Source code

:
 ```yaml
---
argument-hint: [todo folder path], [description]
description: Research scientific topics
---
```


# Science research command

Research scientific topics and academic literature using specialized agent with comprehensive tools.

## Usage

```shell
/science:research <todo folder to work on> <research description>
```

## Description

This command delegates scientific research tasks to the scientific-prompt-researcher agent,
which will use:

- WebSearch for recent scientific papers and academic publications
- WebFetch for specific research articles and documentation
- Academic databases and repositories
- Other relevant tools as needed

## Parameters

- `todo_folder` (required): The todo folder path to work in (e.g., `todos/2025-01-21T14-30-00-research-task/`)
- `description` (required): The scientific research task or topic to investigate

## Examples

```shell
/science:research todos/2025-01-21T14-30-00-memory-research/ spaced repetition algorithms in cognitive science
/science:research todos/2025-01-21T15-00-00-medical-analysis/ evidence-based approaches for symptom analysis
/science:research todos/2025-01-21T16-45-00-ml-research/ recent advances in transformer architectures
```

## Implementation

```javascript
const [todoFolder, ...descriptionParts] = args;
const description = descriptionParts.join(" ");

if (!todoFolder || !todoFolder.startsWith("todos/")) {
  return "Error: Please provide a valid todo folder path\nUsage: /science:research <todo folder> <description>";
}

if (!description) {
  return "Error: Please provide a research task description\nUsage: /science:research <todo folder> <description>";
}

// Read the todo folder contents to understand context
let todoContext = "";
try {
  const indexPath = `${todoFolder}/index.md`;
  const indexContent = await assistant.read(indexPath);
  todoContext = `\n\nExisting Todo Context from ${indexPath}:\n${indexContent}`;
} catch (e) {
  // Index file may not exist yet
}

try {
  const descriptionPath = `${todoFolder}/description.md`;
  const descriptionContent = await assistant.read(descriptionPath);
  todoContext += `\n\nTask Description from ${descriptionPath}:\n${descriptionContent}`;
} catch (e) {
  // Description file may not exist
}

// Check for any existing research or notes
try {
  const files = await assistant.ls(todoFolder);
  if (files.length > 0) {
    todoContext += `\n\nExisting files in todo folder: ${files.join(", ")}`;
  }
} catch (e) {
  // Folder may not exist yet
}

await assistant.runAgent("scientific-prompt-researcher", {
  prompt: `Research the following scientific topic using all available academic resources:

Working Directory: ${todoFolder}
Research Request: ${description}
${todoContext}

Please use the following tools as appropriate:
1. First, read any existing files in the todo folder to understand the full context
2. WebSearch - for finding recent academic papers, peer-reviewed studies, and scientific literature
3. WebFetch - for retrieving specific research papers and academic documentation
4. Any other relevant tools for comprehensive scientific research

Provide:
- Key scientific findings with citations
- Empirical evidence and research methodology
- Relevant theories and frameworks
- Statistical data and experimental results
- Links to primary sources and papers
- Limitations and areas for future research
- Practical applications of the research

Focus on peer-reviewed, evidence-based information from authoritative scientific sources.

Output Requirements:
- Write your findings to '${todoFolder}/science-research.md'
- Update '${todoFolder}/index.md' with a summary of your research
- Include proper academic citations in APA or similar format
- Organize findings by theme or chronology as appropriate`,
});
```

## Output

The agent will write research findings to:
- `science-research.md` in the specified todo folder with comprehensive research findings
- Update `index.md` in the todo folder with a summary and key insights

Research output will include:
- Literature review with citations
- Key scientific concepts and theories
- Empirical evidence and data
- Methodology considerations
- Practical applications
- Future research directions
•••
§ **EXERCISE PROMPT**
Line by line, copy the records exactly.

§ **RESULT OF THIS EXERCISE**
Source code

:
 ```yaml
---
argument-hint: [todo folder path], [description]
description: Research scientific topics
---
```


# Science research command

Research scientific topics and academic literature using specialized agent with comprehensive tools.

## Usage

```shell
/science:research <todo folder to work on> <research description>
```

## Description

This command delegates scientific research tasks to the scientific-prompt-researcher agent,
which will use:

- WebSearch for recent scientific papers and academic publications
- WebFetch for specific research articles and documentation
- Academic databases and repositories
- Other relevant tools as needed

## Parameters

- `todo_folder` (required): The todo folder path to work in (e.g., `todos/2025-01-21T14-30-00-research-task/`)
- `description` (required): The scientific research task or topic to investigate

## Examples

```shell
/science:research todos/2025-01-21T14-30-00-memory-research/ spaced repetition algorithms in cognitive science
/science:research todos/2025-01-21T15-00-00-medical-analysis/ evidence-based approaches for symptom analysis
/science:research todos/2025-01-21T16-45-00-ml-research/ recent advances in transformer architectures
```

## Implementation

```javascript
const [todoFolder, ...descriptionParts] = args;
const description = descriptionParts.join(" ");

if (!todoFolder || !todoFolder.startsWith("todos/")) {
  return "Error: Please provide a valid todo folder path\nUsage: /science:research <todo folder> <description>";
}

if (!description) {
  return "Error: Please provide a research task description\nUsage: /science:research <todo folder> <description>";
}

// Read the todo folder contents to understand context
let todoContext = "";
try {
  const indexPath = `${todoFolder}/index.md`;
  const indexContent = await assistant.read(indexPath);
  todoContext = `\n\nExisting Todo Context from ${indexPath}:\n${indexContent}`;
} catch (e) {
  // Index file may not exist yet
}

try {
  const descriptionPath = `${todoFolder}/description.md`;
  const descriptionContent = await assistant.read(descriptionPath);
  todoContext += `\n\nTask Description from ${descriptionPath}:\n${descriptionContent}`;
} catch (e) {
  // Description file may not exist
}

// Check for any existing research or notes
try {
  const files = await assistant.ls(todoFolder);
  if (files.length > 0) {
    todoContext += `\n\nExisting files in todo folder: ${files.join(", ")}`;
  }
} catch (e) {
  // Folder may not exist yet
}

await assistant.runAgent("scientific-prompt-researcher", {
  prompt: `Research the following scientific topic using all available academic resources:

Working Directory: ${todoFolder}
Research Request: ${description}
${todoContext}

Please use the following tools as appropriate:
1. First, read any existing files in the todo folder to understand the full context
2. WebSearch - for finding recent academic papers, peer-reviewed studies, and scientific literature
3. WebFetch - for retrieving specific research papers and academic documentation
4. Any other relevant tools for comprehensive scientific research

Provide:
- Key scientific findings with citations
- Empirical evidence and research methodology
- Relevant theories and frameworks
- Statistical data and experimental results
- Links to primary sources and papers
- Limitations and areas for future research
- Practical applications of the research

Focus on peer-reviewed, evidence-based information from authoritative scientific sources.

Output Requirements:
- Write your findings to '${todoFolder}/science-research.md'
- Update '${todoFolder}/index.md' with a summary of your research
- Include proper academic citations in APA or similar format
- Organize findings by theme or chronology as appropriate`,
});
```

## Output

The agent will write research findings to:
- `science-research.md` in the specified todo folder with comprehensive research findings
- Update `index.md` in the todo folder with a summary and key insights

Research output will include:
- Literature review with citations
- Key scientific concepts and theories
- Empirical evidence and data
- Methodology considerations
- Practical applications
- Future research directions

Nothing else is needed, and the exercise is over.